→ **Source data**:
================

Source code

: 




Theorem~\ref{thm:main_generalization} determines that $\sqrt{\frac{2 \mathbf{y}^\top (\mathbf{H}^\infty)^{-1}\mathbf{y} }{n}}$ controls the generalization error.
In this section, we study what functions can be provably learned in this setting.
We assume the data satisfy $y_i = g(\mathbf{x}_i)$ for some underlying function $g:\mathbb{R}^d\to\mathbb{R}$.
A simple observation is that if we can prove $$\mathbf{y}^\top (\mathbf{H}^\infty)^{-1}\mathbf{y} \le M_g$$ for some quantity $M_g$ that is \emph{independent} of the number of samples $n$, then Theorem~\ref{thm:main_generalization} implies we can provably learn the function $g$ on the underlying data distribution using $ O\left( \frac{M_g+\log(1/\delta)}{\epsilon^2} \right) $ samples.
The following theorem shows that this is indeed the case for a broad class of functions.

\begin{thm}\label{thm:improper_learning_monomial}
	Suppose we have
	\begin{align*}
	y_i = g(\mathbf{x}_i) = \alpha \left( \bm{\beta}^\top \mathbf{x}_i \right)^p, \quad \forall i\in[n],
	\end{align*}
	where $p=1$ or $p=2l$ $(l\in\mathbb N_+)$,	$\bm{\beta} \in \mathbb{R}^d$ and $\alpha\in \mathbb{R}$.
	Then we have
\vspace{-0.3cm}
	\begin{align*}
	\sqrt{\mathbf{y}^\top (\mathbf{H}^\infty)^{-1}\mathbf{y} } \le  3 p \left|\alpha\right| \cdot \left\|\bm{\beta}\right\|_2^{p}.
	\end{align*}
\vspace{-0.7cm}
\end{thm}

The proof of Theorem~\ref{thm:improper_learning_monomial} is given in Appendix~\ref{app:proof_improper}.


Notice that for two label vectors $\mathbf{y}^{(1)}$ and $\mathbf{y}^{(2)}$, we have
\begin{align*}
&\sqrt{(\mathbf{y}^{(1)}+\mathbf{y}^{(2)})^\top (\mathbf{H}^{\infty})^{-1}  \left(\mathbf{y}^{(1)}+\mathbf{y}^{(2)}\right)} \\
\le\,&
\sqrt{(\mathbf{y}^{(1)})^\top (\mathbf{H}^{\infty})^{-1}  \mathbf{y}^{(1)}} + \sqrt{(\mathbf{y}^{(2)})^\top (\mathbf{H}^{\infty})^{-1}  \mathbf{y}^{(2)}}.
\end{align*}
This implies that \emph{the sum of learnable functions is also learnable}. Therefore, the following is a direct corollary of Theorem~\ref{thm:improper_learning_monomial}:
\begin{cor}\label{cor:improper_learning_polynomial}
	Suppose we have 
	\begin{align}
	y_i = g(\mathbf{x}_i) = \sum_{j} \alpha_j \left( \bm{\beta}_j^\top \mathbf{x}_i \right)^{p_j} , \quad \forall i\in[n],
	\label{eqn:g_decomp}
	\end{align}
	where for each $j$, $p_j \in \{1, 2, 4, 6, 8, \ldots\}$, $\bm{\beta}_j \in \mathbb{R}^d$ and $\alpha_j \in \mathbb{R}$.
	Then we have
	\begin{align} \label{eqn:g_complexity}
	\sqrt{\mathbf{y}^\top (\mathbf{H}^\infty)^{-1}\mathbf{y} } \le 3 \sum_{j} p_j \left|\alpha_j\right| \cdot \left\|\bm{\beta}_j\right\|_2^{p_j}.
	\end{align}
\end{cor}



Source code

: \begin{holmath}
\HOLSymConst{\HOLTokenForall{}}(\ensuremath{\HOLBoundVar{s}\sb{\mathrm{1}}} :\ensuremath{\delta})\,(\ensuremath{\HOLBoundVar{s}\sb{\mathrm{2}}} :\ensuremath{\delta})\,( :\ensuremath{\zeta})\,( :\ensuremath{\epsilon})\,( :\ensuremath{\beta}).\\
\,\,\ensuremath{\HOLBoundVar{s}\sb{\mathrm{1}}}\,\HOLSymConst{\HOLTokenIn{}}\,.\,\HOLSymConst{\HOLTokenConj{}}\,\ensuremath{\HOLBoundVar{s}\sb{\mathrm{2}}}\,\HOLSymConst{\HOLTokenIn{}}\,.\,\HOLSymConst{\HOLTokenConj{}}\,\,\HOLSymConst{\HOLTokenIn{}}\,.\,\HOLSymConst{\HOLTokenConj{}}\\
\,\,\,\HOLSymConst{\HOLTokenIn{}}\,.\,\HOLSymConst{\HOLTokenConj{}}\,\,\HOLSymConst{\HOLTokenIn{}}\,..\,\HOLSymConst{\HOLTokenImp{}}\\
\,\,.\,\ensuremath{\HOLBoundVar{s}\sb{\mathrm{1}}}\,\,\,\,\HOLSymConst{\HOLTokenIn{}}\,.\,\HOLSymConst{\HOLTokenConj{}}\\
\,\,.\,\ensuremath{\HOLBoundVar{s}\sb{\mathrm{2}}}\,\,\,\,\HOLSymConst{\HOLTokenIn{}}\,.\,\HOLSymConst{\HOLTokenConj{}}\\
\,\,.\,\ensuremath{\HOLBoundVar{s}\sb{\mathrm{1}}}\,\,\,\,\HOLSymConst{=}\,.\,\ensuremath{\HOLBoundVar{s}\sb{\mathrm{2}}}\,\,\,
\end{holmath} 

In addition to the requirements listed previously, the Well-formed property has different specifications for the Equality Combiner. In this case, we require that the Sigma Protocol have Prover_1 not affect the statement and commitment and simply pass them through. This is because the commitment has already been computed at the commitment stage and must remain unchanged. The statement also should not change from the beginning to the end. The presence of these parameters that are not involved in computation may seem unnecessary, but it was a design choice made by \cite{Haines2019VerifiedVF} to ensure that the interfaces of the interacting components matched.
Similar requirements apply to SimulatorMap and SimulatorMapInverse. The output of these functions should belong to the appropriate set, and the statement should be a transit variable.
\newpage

================

→ **Your instructions**: Take the lines from the first line of the listing to the line containing "We assume the". Please print them exactly, ends included, with nothing else.

→ **Output**:
Source code

: 




Theorem~\ref{thm:main_generalization} determines that $\sqrt{\frac{2 \mathbf{y}^\top (\mathbf{H}^\infty)^{-1}\mathbf{y} }{n}}$ controls the generalization error.
In this section, we study what functions can be provably learned in this setting.
We assume the data satisfy $y_i = g(\mathbf{x}_i)$ for some underlying function $g:\mathbb{R}^d\to\mathbb{R}$.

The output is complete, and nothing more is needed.